▶ **REQUIRED ACTION**:
Report each line of the data that has "DoxyCompactItemize" somewhere in it.
⁂
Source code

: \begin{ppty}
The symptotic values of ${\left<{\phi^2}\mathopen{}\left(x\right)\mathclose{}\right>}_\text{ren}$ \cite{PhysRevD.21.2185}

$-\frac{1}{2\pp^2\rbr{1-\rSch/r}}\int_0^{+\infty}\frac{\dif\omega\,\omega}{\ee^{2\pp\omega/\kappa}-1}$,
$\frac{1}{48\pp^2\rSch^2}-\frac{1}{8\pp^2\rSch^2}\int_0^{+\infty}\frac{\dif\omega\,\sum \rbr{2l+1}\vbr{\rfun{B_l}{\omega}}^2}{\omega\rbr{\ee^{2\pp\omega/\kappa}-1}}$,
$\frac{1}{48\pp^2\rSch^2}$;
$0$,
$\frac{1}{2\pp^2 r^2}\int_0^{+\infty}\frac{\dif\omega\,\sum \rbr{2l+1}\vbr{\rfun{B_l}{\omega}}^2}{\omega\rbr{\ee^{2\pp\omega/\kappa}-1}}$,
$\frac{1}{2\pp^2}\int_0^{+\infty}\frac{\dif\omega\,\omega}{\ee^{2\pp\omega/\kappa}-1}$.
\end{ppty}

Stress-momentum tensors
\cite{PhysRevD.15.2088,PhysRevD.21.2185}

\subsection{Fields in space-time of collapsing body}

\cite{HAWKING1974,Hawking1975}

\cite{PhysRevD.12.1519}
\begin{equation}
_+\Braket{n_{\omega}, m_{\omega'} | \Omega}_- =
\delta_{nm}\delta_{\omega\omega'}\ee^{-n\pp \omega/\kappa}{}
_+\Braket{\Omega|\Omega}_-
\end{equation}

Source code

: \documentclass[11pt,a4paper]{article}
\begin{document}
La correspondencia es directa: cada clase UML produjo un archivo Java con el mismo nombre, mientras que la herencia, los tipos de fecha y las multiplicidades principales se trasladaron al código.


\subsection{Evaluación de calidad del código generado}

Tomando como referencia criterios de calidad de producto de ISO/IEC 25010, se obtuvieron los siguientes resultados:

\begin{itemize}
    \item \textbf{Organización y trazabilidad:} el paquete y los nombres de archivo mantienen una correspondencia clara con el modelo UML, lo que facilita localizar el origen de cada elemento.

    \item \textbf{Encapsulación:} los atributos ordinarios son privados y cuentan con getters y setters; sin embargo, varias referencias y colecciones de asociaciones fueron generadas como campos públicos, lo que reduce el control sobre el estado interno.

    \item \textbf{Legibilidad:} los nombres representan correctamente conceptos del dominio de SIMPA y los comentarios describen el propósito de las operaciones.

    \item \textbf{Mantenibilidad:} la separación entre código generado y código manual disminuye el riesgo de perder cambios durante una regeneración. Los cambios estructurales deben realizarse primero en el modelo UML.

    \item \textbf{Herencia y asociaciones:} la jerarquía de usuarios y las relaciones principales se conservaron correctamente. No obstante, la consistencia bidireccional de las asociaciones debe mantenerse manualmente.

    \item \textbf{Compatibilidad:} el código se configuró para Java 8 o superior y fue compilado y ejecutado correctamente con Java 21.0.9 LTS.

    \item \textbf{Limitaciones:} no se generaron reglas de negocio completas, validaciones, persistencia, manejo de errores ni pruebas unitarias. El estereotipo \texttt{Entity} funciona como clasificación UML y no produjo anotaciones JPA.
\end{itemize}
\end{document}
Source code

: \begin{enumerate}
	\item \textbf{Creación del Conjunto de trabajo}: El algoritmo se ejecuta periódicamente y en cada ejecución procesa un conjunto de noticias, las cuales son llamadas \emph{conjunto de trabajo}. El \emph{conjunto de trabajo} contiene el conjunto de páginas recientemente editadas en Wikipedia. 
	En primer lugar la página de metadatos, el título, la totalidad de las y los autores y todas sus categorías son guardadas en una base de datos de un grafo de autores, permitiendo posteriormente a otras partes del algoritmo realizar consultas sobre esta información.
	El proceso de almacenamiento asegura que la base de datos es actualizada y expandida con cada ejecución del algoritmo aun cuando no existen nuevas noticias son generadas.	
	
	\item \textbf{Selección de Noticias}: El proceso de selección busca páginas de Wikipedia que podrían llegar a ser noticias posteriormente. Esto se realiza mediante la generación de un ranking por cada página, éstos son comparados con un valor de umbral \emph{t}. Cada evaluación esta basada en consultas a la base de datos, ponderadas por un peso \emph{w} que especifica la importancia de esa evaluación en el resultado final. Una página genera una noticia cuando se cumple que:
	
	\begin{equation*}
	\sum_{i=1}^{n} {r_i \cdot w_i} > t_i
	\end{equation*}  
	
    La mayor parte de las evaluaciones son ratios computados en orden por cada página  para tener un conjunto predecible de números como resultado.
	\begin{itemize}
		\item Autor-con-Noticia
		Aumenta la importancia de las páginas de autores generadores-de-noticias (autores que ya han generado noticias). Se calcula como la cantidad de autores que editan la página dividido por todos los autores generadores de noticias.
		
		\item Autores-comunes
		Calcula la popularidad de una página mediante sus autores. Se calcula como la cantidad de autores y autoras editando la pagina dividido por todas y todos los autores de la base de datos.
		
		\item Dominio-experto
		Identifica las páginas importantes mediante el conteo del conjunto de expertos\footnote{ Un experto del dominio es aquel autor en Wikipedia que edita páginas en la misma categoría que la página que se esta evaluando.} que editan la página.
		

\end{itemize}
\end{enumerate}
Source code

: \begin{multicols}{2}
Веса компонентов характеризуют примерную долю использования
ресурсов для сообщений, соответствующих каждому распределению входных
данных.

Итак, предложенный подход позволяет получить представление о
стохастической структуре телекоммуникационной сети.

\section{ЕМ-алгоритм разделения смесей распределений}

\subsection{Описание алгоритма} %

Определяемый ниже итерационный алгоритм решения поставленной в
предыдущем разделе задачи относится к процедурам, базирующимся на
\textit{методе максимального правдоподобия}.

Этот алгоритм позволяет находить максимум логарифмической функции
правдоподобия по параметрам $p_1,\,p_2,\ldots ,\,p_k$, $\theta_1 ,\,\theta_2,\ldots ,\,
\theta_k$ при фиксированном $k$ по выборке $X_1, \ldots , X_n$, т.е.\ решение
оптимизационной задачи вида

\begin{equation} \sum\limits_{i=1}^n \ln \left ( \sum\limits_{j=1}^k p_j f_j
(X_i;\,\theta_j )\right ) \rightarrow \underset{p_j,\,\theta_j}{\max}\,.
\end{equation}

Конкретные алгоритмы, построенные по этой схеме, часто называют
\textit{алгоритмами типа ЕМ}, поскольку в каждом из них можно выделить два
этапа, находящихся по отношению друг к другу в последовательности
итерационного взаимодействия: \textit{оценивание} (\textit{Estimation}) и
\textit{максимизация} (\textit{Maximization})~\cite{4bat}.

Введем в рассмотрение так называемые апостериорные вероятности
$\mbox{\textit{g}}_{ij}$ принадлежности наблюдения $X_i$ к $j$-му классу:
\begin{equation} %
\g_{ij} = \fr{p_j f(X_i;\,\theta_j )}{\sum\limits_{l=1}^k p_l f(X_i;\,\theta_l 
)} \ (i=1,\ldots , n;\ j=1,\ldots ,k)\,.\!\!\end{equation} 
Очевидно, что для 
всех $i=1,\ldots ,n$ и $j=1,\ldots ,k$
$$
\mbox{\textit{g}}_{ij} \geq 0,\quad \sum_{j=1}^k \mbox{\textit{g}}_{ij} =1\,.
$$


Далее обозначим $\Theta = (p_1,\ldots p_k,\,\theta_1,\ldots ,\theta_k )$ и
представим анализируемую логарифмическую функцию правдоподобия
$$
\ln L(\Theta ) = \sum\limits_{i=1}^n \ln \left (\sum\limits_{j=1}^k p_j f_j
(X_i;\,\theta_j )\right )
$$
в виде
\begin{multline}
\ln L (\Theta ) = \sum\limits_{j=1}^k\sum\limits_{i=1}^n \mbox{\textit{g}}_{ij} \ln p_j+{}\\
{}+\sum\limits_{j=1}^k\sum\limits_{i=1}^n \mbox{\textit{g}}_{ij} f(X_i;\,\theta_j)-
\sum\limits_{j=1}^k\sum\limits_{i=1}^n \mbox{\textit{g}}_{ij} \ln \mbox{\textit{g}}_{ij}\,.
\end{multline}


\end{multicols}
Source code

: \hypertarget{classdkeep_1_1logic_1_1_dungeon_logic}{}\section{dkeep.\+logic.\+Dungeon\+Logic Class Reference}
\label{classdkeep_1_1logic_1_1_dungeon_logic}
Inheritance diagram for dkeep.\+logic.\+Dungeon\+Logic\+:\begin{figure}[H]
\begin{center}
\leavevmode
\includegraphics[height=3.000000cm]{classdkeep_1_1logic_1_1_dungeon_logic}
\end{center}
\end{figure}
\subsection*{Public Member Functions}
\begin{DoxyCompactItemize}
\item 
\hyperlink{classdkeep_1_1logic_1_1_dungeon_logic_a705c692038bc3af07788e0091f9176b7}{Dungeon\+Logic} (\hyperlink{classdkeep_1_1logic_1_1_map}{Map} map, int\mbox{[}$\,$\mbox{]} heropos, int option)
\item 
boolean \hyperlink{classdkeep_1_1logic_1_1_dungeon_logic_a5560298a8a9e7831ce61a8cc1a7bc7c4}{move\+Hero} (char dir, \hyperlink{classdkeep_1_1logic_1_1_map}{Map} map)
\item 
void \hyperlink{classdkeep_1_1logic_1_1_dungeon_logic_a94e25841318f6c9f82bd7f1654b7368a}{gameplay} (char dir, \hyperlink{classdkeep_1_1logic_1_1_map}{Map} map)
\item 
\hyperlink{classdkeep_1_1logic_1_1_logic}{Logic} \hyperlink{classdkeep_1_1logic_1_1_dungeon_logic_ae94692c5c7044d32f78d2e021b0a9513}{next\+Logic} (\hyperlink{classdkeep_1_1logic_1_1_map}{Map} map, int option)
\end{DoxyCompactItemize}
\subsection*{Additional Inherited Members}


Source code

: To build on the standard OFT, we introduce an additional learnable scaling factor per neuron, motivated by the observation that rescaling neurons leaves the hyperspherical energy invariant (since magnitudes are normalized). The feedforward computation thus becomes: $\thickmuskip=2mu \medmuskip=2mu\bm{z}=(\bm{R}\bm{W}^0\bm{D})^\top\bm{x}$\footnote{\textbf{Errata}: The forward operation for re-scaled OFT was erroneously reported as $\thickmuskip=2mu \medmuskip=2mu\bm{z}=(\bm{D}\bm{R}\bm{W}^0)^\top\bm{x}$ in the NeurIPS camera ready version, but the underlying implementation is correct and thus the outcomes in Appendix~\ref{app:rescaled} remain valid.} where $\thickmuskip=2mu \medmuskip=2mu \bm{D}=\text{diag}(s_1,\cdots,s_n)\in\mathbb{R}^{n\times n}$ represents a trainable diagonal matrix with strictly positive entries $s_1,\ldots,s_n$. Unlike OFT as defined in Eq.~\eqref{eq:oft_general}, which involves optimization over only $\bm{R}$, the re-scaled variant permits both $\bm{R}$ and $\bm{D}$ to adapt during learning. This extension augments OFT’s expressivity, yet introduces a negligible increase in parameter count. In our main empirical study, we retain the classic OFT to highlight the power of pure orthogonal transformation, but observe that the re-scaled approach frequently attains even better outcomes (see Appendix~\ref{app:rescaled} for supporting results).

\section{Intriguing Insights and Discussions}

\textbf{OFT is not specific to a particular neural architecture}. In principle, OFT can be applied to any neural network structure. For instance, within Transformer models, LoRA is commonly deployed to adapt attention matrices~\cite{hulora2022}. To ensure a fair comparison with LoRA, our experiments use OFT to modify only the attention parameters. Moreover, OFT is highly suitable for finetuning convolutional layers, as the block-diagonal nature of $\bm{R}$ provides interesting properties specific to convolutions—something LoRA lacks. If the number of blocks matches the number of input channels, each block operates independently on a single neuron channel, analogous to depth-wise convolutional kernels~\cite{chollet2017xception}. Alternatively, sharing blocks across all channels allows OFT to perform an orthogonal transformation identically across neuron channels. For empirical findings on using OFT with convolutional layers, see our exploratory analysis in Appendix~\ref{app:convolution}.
⁂
▶ **RESPONSE FOR THIS EXERCISE**:
\begin{DoxyCompactItemize}
\end{DoxyCompactItemize}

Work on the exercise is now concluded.